The order seeks to protect Americans’ data from being exploited by adversarial countries and entities tied to them — China, Russia, Iran, North Korea, Venezuela and Cuba — for use in blackmail, fraud, surveillance and other violations.

Under the order, the Justice Department will be able to bar what the administration referred to as the “large-scale” transfer of Americans’ private data.

The focus is on genomic, biometric, personal health, geolocation and financial data, which a senior administration official told reporters is already being used for “malicious cyber-enabled activities,” espionage and blackmail, with military members, national security officials, journalists and dissidents among the most vulnerable.

The White House said the order also recognizes that bulk data seized by adversarial countries could easily be used to train artificial intelligence models.

In announcing the executive order, which will go through several layers of review, a Department of Justice official emphasized that the administration is focused on setting terms that do not block the free flow of data needed to conduct trade.

“This rule, again, is very focused on specific thresholds of bulk data going to a specific and limited number of countries … and making sure that companies do prudent, responsible things when selling that data, when giving it to their employees or when giving it to those who invest in them,” the official said.

The administration’s plan represents just the latest front in a digital battle between the U.S. and China, whose TikTok social media platform has come under fire for sucking up American data and allowing the spread of disinformation. For its part, China makes American tech platforms that sweep up vast quantities of data — such as Meta, Google and Snapchat — unavailable to its populace.

“Hostile foreign powers are weaponizing bulk data and the power of artificial intelligence to target Americans,” Assistant Attorney General Matthew Olsen said in a statement.

He added that the executive order will fill a “key gap in our national security authorities, affording the Justice Department a new and powerful enforcement tool to protect Americans and their most sensitive information from being exploited by our adversaries.”

Biden’s order attacks a problem already well under way as a surging number of data brokers have indefinitely stored and proven willing to sell ever more granular information on Americans to anyone who wants to buy it.

In November, Duke University researchers announced they had used .asia domain names tied to a server in Singapore to obtain vast amounts of data on American service members for 12 to 32 cents a record. The researchers said they also were able to buy data for people located in “geofenced” military compounds such as Quantico, Virginia.

The new rules take on an exploding industry — data broker companies are used by small companies to market products and the raw trade in bulk private data is a vital tool for tech giants fueling highly profitable behavioral advertising.

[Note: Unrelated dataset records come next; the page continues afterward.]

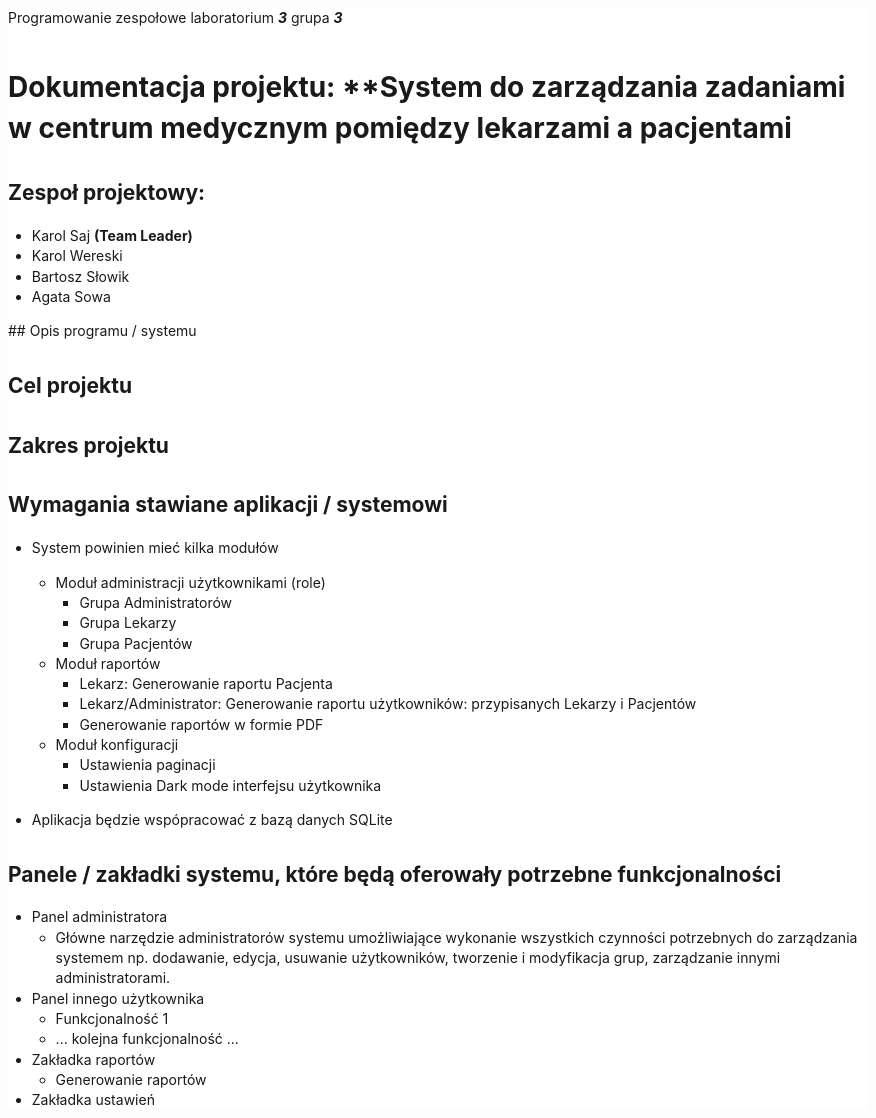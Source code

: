 Programowanie zespołowe laboratorium _**3**_ grupa _**3**_

# Dokumentacja projektu: **System do zarządzania zadaniami w centrum medycznym pomiędzy lekarzami a pacjentami

## Zespoł projektowy:

<ul>
<li>Karol Saj <b>(Team Leader)</b></li>
<li>Karol Wereski</li>
<li>Bartosz Słowik</li>
<li>Agata Sowa</li>
</ul>
## Opis programu / systemu


## Cel projektu 


## Zakres projektu 


## Wymagania stawiane aplikacji / systemowi 
- System powinien mieć kilka modułów 
  - Moduł administracji użytkownikami (role)
	  -  Grupa Administratorów
	  -  Grupa Lekarzy
	  -  Grupa Pacjentów
  - Moduł raportów 
	 -  Lekarz: Generowanie raportu Pacjenta
	 -  Lekarz/Administrator: Generowanie raportu użytkowników: przypisanych Lekarzy i Pacjentów
	 -  Generowanie raportów w formie PDF
  - Moduł konfiguracji
	  - Ustawienia paginacji
	  - Ustawienia Dark mode interfejsu użytkownika

- Aplikacja będzie wspópracować z bazą danych SQLite

## Panele / zakładki systemu, które będą oferowały potrzebne funkcjonalności 
- Panel administratora 
  - Główne narzędzie administratorów systemu umożliwiające wykonanie wszystkich czynności potrzebnych do zarządzania systemem np. dodawanie, edycja, usuwanie użytkowników, tworzenie i modyfikacja grup, zarządzanie innymi administratorami. 
- Panel innego użytkownika 
  - Funkcjonalność 1
  - ... kolejna funkcjonalność
...
- Zakładka raportów 
  - Generowanie raportów
- Zakładka ustawień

Recent Federal Trade Commission enforcement actions have exposed the inner workings of companies collecting, storing and selling Americans’ most personal information, including geolocation data, web browsing data and health data. One firm, BetterHelp, Inc, allegedly sold personal information on individuals’ mental health challenges to tech platforms including Facebook, Snapchat and Pinterest for behavioral advertising.

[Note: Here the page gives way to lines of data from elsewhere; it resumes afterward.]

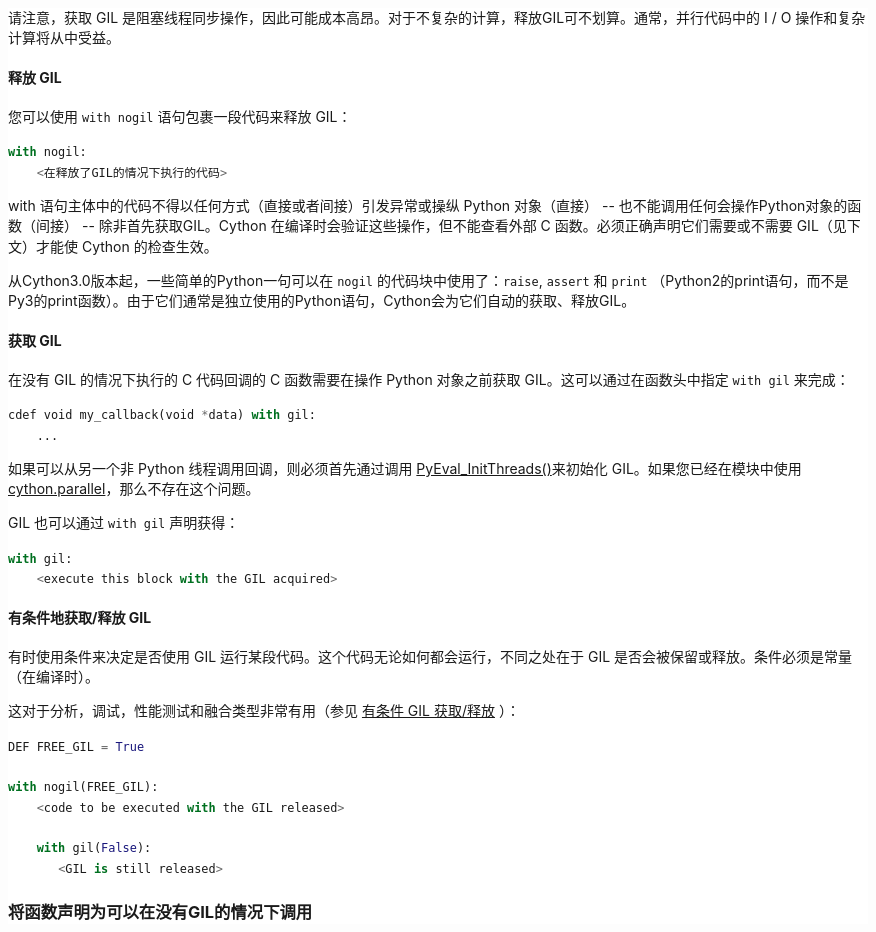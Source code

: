 请注意，获取 GIL 是阻塞线程同步操作，因此可能成本高昂。对于不复杂的计算，释放GIL可不划算。通常，并行代码中的 I / O 操作和复杂计算将从中受益。

#### 释放 GIL

您可以使用 `with nogil` 语句包裹一段代码来释放 GIL：

```py
with nogil:
    <在释放了GIL的情况下执行的代码>

```

with 语句主体中的代码不得以任何方式（直接或者间接）引发异常或操纵 Python 对象（直接） -- 也不能调用任何会操作Python对象的函数（间接） -- 除非首先获取GIL。Cython 在编译时会验证这些操作，但不能查看外部 C 函数。必须正确声明它们需要或不需要 GIL（见下文）才能使 Cython 的检查生效。

从Cython3.0版本起，一些简单的Python一句可以在 `nogil` 的代码块中使用了：`raise`, `assert` 和 `print` （Python2的print语句，而不是Py3的print函数）。由于它们通常是独立使用的Python语句，Cython会为它们自动的获取、释放GIL。

#### 获取 GIL

在没有 GIL 的情况下执行的 C 代码回调的 C 函数需要在操作 Python 对象之前获取 GIL。这可以通过在函数头中指定 `with gil` 来完成：

```py
cdef void my_callback(void *data) with gil:
    ...

```

如果可以从另一个非 Python 线程调用回调，则必须首先通过调用 [PyEval_InitThreads()](https://docs.python.org/dev/c-api/init.html#c.PyEval_InitThreads)来初始化 GIL。如果您已经在模块中使用 [cython.parallel](38.md)，那么不存在这个问题。

GIL 也可以通过 `with gil` 声明获得：

```py
with gil:
    <execute this block with the GIL acquired>

```

#### 有条件地获取/释放 GIL

有时使用条件来决定是否使用 GIL 运行某段代码。这个代码无论如何都会运行，不同之处在于 GIL 是否会被保留或释放。条件必须是常量（在编译时）。

这对于分析，调试，性能测试和融合类型非常有用（参见 [有条件 GIL 获取/释放](32.md) ）：

```py
DEF FREE_GIL = True

with nogil(FREE_GIL):
    <code to be executed with the GIL released>

    with gil(False):
       <GIL is still released>

```

### 将函数声明为可以在没有GIL的情况下调用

Among the executive order’s additional provisions are requirements that:

• The Department of Justice establishes rules better protecting sensitive government-related data, including location data for government facilities and members of the military.
• The departments of Justice and Homeland Security collaborate in setting tough security standards to block adversarial countries from obtaining Americans’ data from sources other than data brokers, including data available via what the administration called “investment, vendor, and employment relationships.”
• The departments of Health and Human Services, Defense, and Veterans Affairs guarantee that federal contracts and grants are not used by hostile countries to gain access to sensitive health data, including through companies based in the U.S.
• The interagency Committee for the Assessment of Foreign Participation in the United States Telecommunications Services Sector weighs how U.S. citizens’ sensitive personal data is potentially threatened as it considers whether to grant submarine cable licenses.